■ What is needed
Your task is to copy the lines of the data below from the line holding "6. Update the components" through the line holding "W600是北京联盛德自主研发设计的一款嵌入式WiFi芯片，该系列模块支持标准的802.11 b/g/n 协议，内置完整的", inclusive, exactly and with nothing added.

■ Provided information
§ §

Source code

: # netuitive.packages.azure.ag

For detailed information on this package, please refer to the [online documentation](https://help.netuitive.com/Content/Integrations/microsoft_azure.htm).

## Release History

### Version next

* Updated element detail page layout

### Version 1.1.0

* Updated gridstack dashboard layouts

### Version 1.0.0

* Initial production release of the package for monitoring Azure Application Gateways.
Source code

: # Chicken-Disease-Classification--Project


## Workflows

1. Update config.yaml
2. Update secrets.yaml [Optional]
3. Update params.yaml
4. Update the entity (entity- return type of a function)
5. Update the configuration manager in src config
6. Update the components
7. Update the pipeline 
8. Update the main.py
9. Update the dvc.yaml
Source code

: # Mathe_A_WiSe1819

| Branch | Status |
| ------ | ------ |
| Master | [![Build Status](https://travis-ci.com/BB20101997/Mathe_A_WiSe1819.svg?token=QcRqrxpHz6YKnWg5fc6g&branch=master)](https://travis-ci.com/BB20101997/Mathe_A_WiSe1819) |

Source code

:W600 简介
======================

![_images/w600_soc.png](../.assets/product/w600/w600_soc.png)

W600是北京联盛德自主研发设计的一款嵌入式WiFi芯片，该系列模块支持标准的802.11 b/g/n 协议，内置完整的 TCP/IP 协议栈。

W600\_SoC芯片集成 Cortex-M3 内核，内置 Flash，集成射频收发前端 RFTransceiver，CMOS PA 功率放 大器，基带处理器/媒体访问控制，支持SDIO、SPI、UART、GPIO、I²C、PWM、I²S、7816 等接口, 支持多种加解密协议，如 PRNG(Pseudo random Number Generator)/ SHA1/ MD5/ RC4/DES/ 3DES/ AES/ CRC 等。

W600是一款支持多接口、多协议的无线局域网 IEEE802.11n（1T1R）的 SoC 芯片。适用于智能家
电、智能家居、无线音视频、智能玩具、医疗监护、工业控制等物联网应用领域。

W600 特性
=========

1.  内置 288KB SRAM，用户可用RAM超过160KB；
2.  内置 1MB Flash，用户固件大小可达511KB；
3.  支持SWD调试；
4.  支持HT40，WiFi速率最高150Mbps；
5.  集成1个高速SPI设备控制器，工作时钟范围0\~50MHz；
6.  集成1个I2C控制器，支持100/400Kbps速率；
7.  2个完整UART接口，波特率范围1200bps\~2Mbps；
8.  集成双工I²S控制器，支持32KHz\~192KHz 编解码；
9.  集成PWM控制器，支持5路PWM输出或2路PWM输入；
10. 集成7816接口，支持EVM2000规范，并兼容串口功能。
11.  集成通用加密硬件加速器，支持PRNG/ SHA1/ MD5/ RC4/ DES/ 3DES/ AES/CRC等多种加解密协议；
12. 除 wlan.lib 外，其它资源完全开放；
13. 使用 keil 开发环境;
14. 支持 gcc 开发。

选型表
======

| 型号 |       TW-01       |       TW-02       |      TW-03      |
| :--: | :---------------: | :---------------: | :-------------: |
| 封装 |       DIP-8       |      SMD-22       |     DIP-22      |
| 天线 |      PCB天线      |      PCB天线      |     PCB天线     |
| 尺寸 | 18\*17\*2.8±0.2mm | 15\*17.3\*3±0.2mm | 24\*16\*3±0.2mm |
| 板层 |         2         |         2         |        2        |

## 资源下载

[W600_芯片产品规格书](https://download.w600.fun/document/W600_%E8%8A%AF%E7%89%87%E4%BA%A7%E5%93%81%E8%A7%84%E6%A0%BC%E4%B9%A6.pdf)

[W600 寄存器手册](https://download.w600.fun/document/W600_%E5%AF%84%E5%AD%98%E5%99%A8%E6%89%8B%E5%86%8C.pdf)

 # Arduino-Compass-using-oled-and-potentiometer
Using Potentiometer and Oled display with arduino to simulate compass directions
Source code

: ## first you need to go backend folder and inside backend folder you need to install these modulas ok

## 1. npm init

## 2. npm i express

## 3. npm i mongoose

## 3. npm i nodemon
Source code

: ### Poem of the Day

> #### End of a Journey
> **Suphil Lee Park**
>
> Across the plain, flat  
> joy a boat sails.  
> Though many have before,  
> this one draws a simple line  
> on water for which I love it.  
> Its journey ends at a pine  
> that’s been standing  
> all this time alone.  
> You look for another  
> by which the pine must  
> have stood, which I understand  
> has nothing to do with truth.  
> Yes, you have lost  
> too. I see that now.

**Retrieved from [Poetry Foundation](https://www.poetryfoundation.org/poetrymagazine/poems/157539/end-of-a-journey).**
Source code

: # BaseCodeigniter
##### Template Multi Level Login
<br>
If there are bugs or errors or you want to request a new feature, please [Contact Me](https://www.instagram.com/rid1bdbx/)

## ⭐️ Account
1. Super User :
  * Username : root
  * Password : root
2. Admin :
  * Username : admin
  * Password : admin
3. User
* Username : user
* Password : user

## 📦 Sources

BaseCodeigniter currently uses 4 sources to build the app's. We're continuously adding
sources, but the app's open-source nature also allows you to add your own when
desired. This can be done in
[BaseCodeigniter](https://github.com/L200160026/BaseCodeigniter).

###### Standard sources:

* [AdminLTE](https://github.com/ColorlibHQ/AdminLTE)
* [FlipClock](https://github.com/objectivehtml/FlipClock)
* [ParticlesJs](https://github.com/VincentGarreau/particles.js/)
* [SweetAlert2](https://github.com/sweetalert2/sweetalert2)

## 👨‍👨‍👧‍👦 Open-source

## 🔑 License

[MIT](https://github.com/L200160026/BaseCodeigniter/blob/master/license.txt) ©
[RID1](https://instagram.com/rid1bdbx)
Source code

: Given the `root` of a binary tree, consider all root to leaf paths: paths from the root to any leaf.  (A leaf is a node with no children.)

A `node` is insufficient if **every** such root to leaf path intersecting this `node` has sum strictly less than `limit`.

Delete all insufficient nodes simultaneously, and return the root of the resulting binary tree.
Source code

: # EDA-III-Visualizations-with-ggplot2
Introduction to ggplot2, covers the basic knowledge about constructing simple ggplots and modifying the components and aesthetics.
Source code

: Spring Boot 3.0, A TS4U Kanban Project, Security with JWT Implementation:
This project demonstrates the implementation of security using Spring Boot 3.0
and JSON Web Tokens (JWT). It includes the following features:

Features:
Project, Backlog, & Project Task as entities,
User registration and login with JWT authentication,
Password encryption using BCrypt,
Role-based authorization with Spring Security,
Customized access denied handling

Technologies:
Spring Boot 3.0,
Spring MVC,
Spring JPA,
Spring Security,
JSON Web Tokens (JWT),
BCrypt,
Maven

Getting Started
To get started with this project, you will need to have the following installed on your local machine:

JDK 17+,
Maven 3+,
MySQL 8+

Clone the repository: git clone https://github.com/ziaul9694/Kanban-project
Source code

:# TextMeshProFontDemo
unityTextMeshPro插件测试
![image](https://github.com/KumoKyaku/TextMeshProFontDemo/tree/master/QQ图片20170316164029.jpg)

§ §

■ Answer to this problem
6. Update the components
7. Update the pipeline 
8. Update the main.py
9. Update the dvc.yaml
Source code

: # Mathe_A_WiSe1819

| Branch | Status |
| ------ | ------ |
| Master | [![Build Status](https://travis-ci.com/BB20101997/Mathe_A_WiSe1819.svg?token=QcRqrxpHz6YKnWg5fc6g&branch=master)](https://travis-ci.com/BB20101997/Mathe_A_WiSe1819) |

Source code

:W600 简介
======================

![_images/w600_soc.png](../.assets/product/w600/w600_soc.png)

W600是北京联盛德自主研发设计的一款嵌入式WiFi芯片，该系列模块支持标准的802.11 b/g/n 协议，内置完整的 TCP/IP 协议栈。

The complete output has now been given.